Stan Korosi is a consultant, clinical sociologist and clinical counsellor specialising in parental alienation and remediating alienated parent-child relationships.
Stan has a Doctorate in Sociology after researching parental alienation and its social factors, and a Masters degree in counselling. He trained in the USA in parental alienation theory, practice and interventions.
Stan’s doctoral research at the University of the Sunshine Coast (QLD) developed a social perspective on parental alienation. It addressed its social impacts, alienating power relations in the family and the social factors influencing the family relationships and behaviours.
Stan is also a member of the international Parental Alienation Study Group (PASG). An international, not-for-profit organisation, the PASG has over 600 mental health and legal professional members across 40 countries.
Stan was also the founding Editor-in-Chief of the PASG international newsletter ‘Parental Alienation International’. He is also a founding director of Parental Alienation Australia and New Zealand.
He specialised in parental alienation after finding that this form of child abuse and family violence is yet to be fully recognised in Australia. Parental alienation challenges conventional assessment and therapeutic approaches. It requires different assessment methods that recognise parental alienation’s unique action in the family. Parental alienation requires special remediations that address how it changes family relationships and narratives. But, above all, parental alienation needs social and public health policies and laws that respond to children’s post separation realities.
The future family need not be nuclear, traditional or fixed. But it must not become a network in which children’s relationships are rendered disposable by adult grievance, ideological capture or institutional indifference. Our children’s futures rely on family relationship continuity.
The relationship between parents and children can rupture for reasons other than parental alienation. There is a spectrum of parent-child affiliation in which parental alienation is at the extreme and child-abusive end of the spectrum.
Stan works both within the Australian family law system and outside of it, collaborating with other professionals for the best outcomes.

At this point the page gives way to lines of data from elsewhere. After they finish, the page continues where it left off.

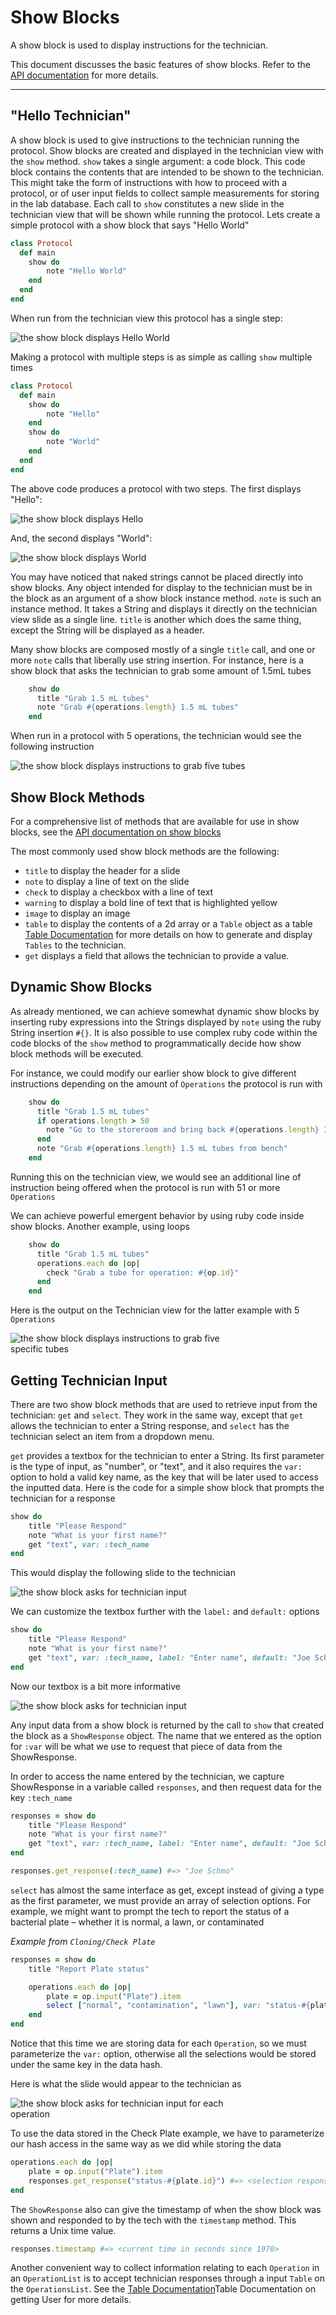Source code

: # Show Blocks

A show block is used to display instructions for the technician.

This document discusses the basic features of show blocks.
Refer to the [API documentation](http://klavinslab.org/aquarium/api/Krill/ShowBlock.html) for more details.

---

## "Hello Technician"

A show block is used to give instructions to the technician running the protocol.
Show blocks are created and displayed in the technician view with the `show` method.
`show` takes a single argument: a code block.
This code block contains the contents that are intended to be shown to the technician.
This might take the form of instructions with how to proceed with a protocol, or of user input fields to collect sample measurements for storing in the lab database.
Each call to `show` constitutes a new slide in the technician view that will be shown while running the protocol.
Lets create a simple protocol with a show block that says "Hello World"

```ruby
class Protocol
  def main
    show do
        note "Hello World"
    end
  end
end
```

When run from the technician view this protocol has a single step:

<div style="width:75%">
  <img src="docs/protocol_developer/images/show_images/1_hello_world-1.png" alt="the show block displays Hello World">
</div>

Making a protocol with multiple steps is as simple as calling `show` multiple times

```ruby
class Protocol
  def main
    show do
        note "Hello"
    end
    show do
        note "World"
    end
  end
end
```

The above code produces a protocol with two steps.
The first displays "Hello":

<div style="width:75%">
  <img src="docs/protocol_developer/images/show_images/2_hello_world-2.png" alt="the show block displays Hello">
</div>

And, the second displays "World":

<div style="width:75%">
  <img src="docs/protocol_developer/images/show_images/3_hello_world-3.png" alt="the show block displays World">
</div>

You may have noticed that naked strings cannot be placed directly into show blocks.
Any object intended for display to the technician must be in the block as an argument of a show block instance method.
`note` is such an instance method. It takes a String and displays it directly on the technician view slide as a single line.
`title` is another which does the same thing, except the String will be displayed as a header.

Many show blocks are composed mostly of a single `title` call, and one or more `note` calls that liberally use string insertion. For instance, here is a show block that asks the technician to grab some amount of 1.5mL tubes

```ruby
    show do
      title "Grab 1.5 mL tubes"
      note "Grab #{operations.length} 1.5 mL tubes"
    end
```

When run in a protocol with 5 operations, the technician would see the following instruction

<div style="width:75%">
  <img src="docs/protocol_developer/images/show_images/4_serious_example.png"
       alt="the show block displays instructions to grab five tubes">
</div>

## Show Block Methods

For a comprehensive list of methods that are available for use in show blocks, see the
[API documentation on show blocks](https://klavinslab.org/aquarium/api/Krill/ShowBlock.html)

The most commonly used show block methods are the following:

- `title` to display the header for a slide
- `note` to display a line of text on the slide
- `check` to display a checkbox with a line of text
- `warning` to display a bold line of text that is highlighted yellow
- `image` to display an image
- `table` to display the contents of a 2d array or a `Table` object as a table
  <a href="#" onclick="select('Protocols', 'Building Tables')">Table Documentation</a>
  for more details on how to generate and display `Tables` to the technician.
- `get` displays a field that allows the technician to provide a value.

## Dynamic Show Blocks

As already mentioned, we can achieve somewhat dynamic show blocks by inserting ruby expressions into the Strings displayed by `note` using the ruby String insertion `#{}`.
It is also possible to use complex ruby code within the code blocks of the `show` method to programmatically decide how show block methods will be executed.

For instance, we could modify our earlier show block to give different instructions depending on the amount of `Operations` the protocol is run with

```ruby
    show do
      title "Grab 1.5 mL tubes"
      if operations.length > 50
        note "Go to the storeroom and bring back #{operations.length} 1.5 mL tubes to bench"
      end
      note "Grab #{operations.length} 1.5 mL tubes from bench"
    end
```

Running this on the technician view, we would see an additional line of instruction being offered when the protocol is run with 51 or more `Operations`

We can achieve powerful emergent behavior by using ruby code inside show blocks. Another example, using loops

```ruby
    show do
      title "Grab 1.5 mL tubes"
      operations.each do |op|
        check "Grab a tube for operation: #{op.id}"
      end
    end
```

Here is the output on the Technician view for the latter example with 5 `Operations`

<div style="width:75%">
  <img src="docs/protocol_developer/images/show_images/5_dynamic_example.png"
       alt="the show block displays instructions to grab five specific tubes">
</div>

## Getting Technician Input

There are two show block methods that are used to retrieve input from the technician: `get` and `select`. They work in the same way, except that `get` allows the technician to enter a String response, and `select` has the technician select an item from a dropdown menu.

`get` provides a textbox for the technician to enter a String. Its first parameter is the type of input, as "number", or "text", and it also requires the `var:` option to hold a valid key name, as the key that will be later used to access the inputted data. Here is the code for a simple show block that prompts the technician for a response

```ruby
show do
    title "Please Respond"
    note "What is your first name?"
    get "text", var: :tech_name
end
```

This would display the following slide to the technician

<div style="width:75%">
  <img src="docs/protocol_developer/images/show_images/6_input_block-1.png"
       alt="the show block asks for technician input">
</div>

We can customize the textbox further with the `label:` and `default:` options

```ruby
show do
    title "Please Respond"
    note "What is your first name?"
    get "text", var: :tech_name, label: "Enter name", default: "Joe Schmo"
end
```

Now our textbox is a bit more informative

<div style="width:75%">
  <img src="docs/protocol_developer/images/show_images/7_input_block-2.png"
       alt="the show block asks for technician input">
</div>

Any input data from a show block is returned by the call to `show` that created the block as a `ShowResponse` object. The name that we entered as the option for `:var` will be what we use to request that piece of data from the ShowResponse.

In order to access the name entered by the technician, we capture ShowResponse in a variable called `responses`, and then request data for the key `:tech_name`

```ruby
responses = show do
    title "Please Respond"
    note "What is your first name?"
    get "text", var: :tech_name, label: "Enter name", default: "Joe Schmo"
end

responses.get_response(:tech_name) #=> "Joe Schmo"
```

`select` has almost the same interface as get, except instead of giving a type as the first parameter, we must provide an array of selection options. For example, we might want to prompt the tech to report the status of a bacterial plate – whether it is normal, a lawn, or contaminated

_Example from `Cloning/Check Plate`_

```ruby
responses = show do
    title "Report Plate status"

    operations.each do |op|
        plate = op.input("Plate").item
        select ["normal", "contamination", "lawn"], var: "status-#{plate.id}", label: "For plate #{plate}, choose whether there is contamination, a lawn, or whether it's normal."
    end
end
```

Notice that this time we are storing data for each `Operation`, so we must parameterize the `var:` option, otherwise all the selections would be stored under the same key in the data hash.

Here is what the slide would appear to the technician as

<div style="width:75%">
  <img src="docs/protocol_developer/images/show_images/8_input_block-3.png"
       alt="the show block asks for technician input for each operation">
</div>

To use the data stored in the Check Plate example, we have to parameterize our hash access in the same way as we did while storing the data

```ruby
operations.each do |op|
    plate = op.input("Plate").item
    responses.get_response("status-#{plate.id}") #=> <selection response for that Plate>
end
```

The `ShowResponse` also can give the timestamp of when the show block was shown and responded to by the tech with the `timestamp` method. This returns a Unix time value.

```ruby
responses.timestamp #=> <current time in seconds since 1970>
```

Another convenient way to collect information relating to each `Operation` in an `OperationList` is to accept technician responses through a input `Table` on the `OperationsList`.
See the <a href="#" onclick="select('Protocols', 'Building Tables')">Table Documentation</a>Table Documentation</a> on getting User for more details.
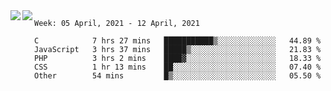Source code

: <a href="https://github.com/anuraghazra/github-readme-stats">
  <img align="left" src="https://github-readme-stats.vercel.app/api?username=Tanesan&count_private=true&show_icons=true" />
</a>
<a href="https://github.com/anuraghazra/github-readme-stats">
  <img align="left" src="https://github-readme-stats.vercel.app/api/top-langs/?username=Tanesan" />
</a>

<!--START_SECTION:waka-->
```text
Week: 05 April, 2021 - 12 April, 2021

C            7 hrs 27 mins   ███████████▒░░░░░░░░░░░░░   44.89 % 
JavaScript   3 hrs 37 mins   █████▒░░░░░░░░░░░░░░░░░░░   21.83 % 
PHP          3 hrs 2 mins    ████▓░░░░░░░░░░░░░░░░░░░░   18.33 % 
CSS          1 hr 13 mins    ██░░░░░░░░░░░░░░░░░░░░░░░   07.40 % 
Other        54 mins         █▒░░░░░░░░░░░░░░░░░░░░░░░   05.50 % 
```
<!--END_SECTION:waka-->
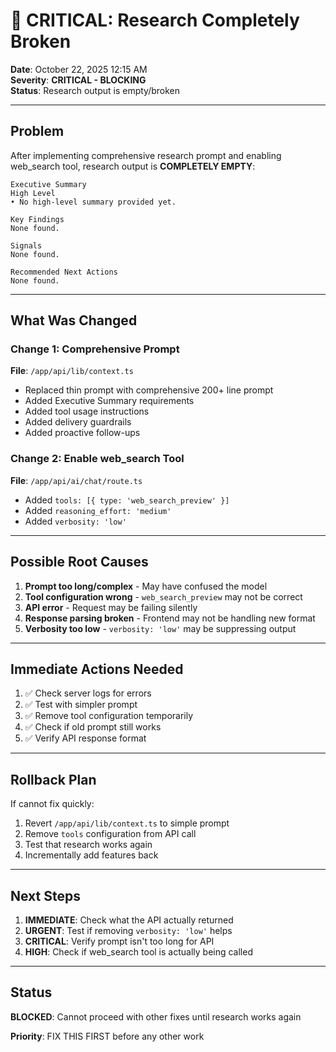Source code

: # 🔴 CRITICAL: Research Completely Broken

**Date**: October 22, 2025 12:15 AM  
**Severity**: **CRITICAL - BLOCKING**  
**Status**: Research output is empty/broken

---

## Problem

After implementing comprehensive research prompt and enabling web_search tool, research output is **COMPLETELY EMPTY**:

```
Executive Summary
High Level
• No high-level summary provided yet.

Key Findings
None found.

Signals
None found.

Recommended Next Actions
None found.
```

---

## What Was Changed

### Change 1: Comprehensive Prompt
**File**: `/app/api/lib/context.ts`
- Replaced thin prompt with comprehensive 200+ line prompt
- Added Executive Summary requirements
- Added tool usage instructions
- Added delivery guardrails
- Added proactive follow-ups

### Change 2: Enable web_search Tool
**File**: `/app/api/ai/chat/route.ts`
- Added `tools: [{ type: 'web_search_preview' }]`
- Added `reasoning_effort: 'medium'`
- Added `verbosity: 'low'`

---

## Possible Root Causes

1. **Prompt too long/complex** - May have confused the model
2. **Tool configuration wrong** - `web_search_preview` may not be correct
3. **API error** - Request may be failing silently
4. **Response parsing broken** - Frontend may not be handling new format
5. **Verbosity too low** - `verbosity: 'low'` may be suppressing output

---

## Immediate Actions Needed

1. ✅ Check server logs for errors
2. ✅ Test with simpler prompt
3. ✅ Remove tool configuration temporarily
4. ✅ Check if old prompt still works
5. ✅ Verify API response format

---

## Rollback Plan

If cannot fix quickly:
1. Revert `/app/api/lib/context.ts` to simple prompt
2. Remove `tools` configuration from API call
3. Test that research works again
4. Incrementally add features back

---

## Next Steps

1. **IMMEDIATE**: Check what the API actually returned
2. **URGENT**: Test if removing `verbosity: 'low'` helps
3. **CRITICAL**: Verify prompt isn't too long for API
4. **HIGH**: Check if web_search tool is actually being called

---

## Status

**BLOCKED**: Cannot proceed with other fixes until research works again

**Priority**: FIX THIS FIRST before any other work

He is interested in educating the general public, mental health clinicians, forensic and legal practitioners regarding interventions for parental alienation, and working with policy developers and legislators to enshrine the parent-child relationship as the centrepiece of children’s best interest now and into the future. He develops and promotes research on the causes, evaluation of, and interventions for parental alienation.
Dr. Stan Korosi PhD (Soc) University of the Sunshine Coast (Qld, Australia), M.Counselling. Human Services (Latrobe Univ), MACA, Clin. PACFA, ARCAP Reg.